- Grangefields Location in metropolitan Melbourne
- Interactive map of Grangefields
- Coordinates: 37°42′15″S 144°38′15″E﻿ / ﻿37.70417°S 144.63750°E
- Country: Australia
- State: Victoria
- LGA: City of Melton;
- Location: 31 km (19 mi) W of Melbourne; 5 km (3.1 mi) SE of Melton;
- Established: 2017

Government
- • State electorate: Kororoit;
- • Federal division: Gorton;

Population
- • Total: 132 (2021 census)
- Postcode: 3335
Suburbs around Grangefields
| Melton | Plumpton | Bonnie Brook |
| Melton | Grangefields | Aintree |
| Cobblebank | Thornhill Park | Rockbank |

= Grangefields =

Grangefields is a suburb in Melbourne, Victoria, Australia, 31 km west of Melbourne's Central Business District, located within the City of Melton local government area.
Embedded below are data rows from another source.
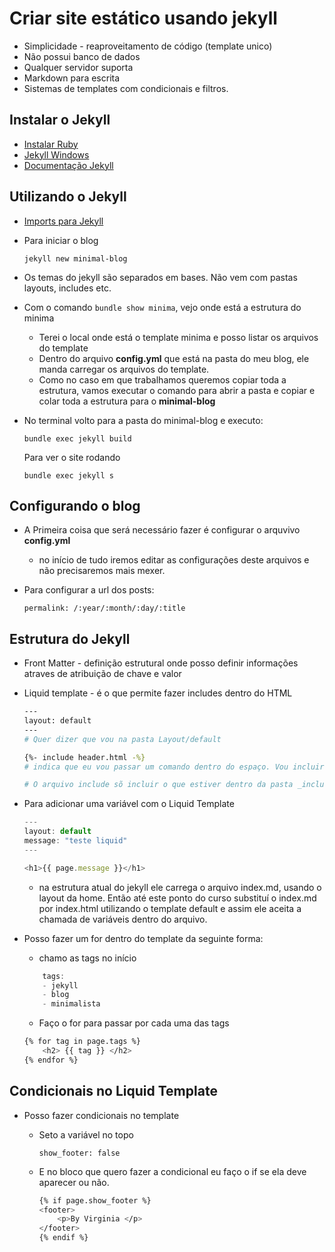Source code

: # Criar site estático usando jekyll

* Simplicidade - reaproveitamento de código (template unico)
* Não possui banco de dados
* Qualquer servidor suporta
* Markdown para escrita
* Sistemas de templates com condicionais e filtros.

## Instalar o Jekyll

* [Instalar Ruby](https://www.ruby-lang.org/en/documentation/installation/)
* [Jekyll Windows](http://jekyll-windows.juthilo.com)
* [Documentação Jekyll](https://jekyllrb.com/docs/installation/)



## Utilizando o Jekyll

* [Imports para Jekyll](http://import.jekyllrb.com)
* Para iniciar o blog

    ```jekyll new minimal-blog```

* Os temas do jekyll são separados em bases. Não vem com pastas layouts, includes etc.
* Com o comando ``bundle show minima``, vejo onde está a estrutura do minima
    * Terei o local onde está o template minima e posso listar os arquivos do template
    * Dentro do arquivo **config.yml** que está na pasta do meu blog, ele manda carregar os arquivos do template.
    * Como no caso em que trabalhamos queremos copiar toda a estrutura, vamos executar o comando para abrir a pasta e copiar e colar toda a estrutura para o **minimal-blog**

* No terminal volto para a pasta do minimal-blog e executo:

      bundle exec jekyll build
    
    Para ver o site rodando

      bundle exec jekyll s


## Configurando o blog

* A Primeira coisa que será necessário fazer é configurar o arquvivo **config.yml**
    * no início de tudo iremos editar as configurações deste arquivos e não precisaremos mais mexer.

* Para configurar a url dos posts:

      permalink: /:year/:month/:day/:title


## Estrutura do Jekyll

* Front Matter - definição estrutural onde posso definir informações atraves de atribuição de chave e valor
* Liquid template - é o que permite fazer includes dentro do HTML

    ```bash
    ---
    layout: default
    ---
    # Quer dizer que vou na pasta Layout/default

    {%- include header.html -%}
    # indica que eu vou passar um comando dentro do espaço. Vou incluir dentro desse espaço tudo o que tiver no header.

    # O arquivo include sõ incluir o que estiver dentro da pasta _includes

    ```
    
* Para adicionar uma variável com o Liquid Template

    ```js
    --- 
    layout: default
    message: "teste liquid"
    ---

    <h1>{{ page.message }}</h1>

    ```
    * na estrutura atual do jekyll ele carrega o arquivo index.md, usando o layout da home. Então até este ponto do curso substituí o index.md por index.html utilizando o template default e assim ele aceita a chamada de variáveis dentro do arquivo.


* Posso fazer um for dentro do template da seguinte forma:

    - chamo as tags no início
    ```js
        tags:
        - jekyll
        - blog
        - minimalista
    ```
    - Faço o for para passar por cada uma das tags
    ```bash
    {% for tag in page.tags %}
        <h2> {{ tag }} </h2>
    {% endfor %}
    ```


## Condicionais no Liquid Template

- Posso fazer condicionais no template
    - Seto a variável no topo

          show_footer: false
    
    - E no bloco que quero fazer a condicional eu faço o if se ela deve aparecer ou não.

        ```bash
        {% if page.show_footer %}
        <footer>
            <p>By Virginia </p>
        </footer>
        {% endif %}
        ```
Grangefields recorded a population of 132 at the 2021 census.

The suburb was gazetted by the Office of Geographic Names on 9 February 2017, following a proposal for eleven new suburbs by the City of Melton. The name officially came into effect in mid-2017.

Prior to the suburb's creation, the area was part of Rockbank.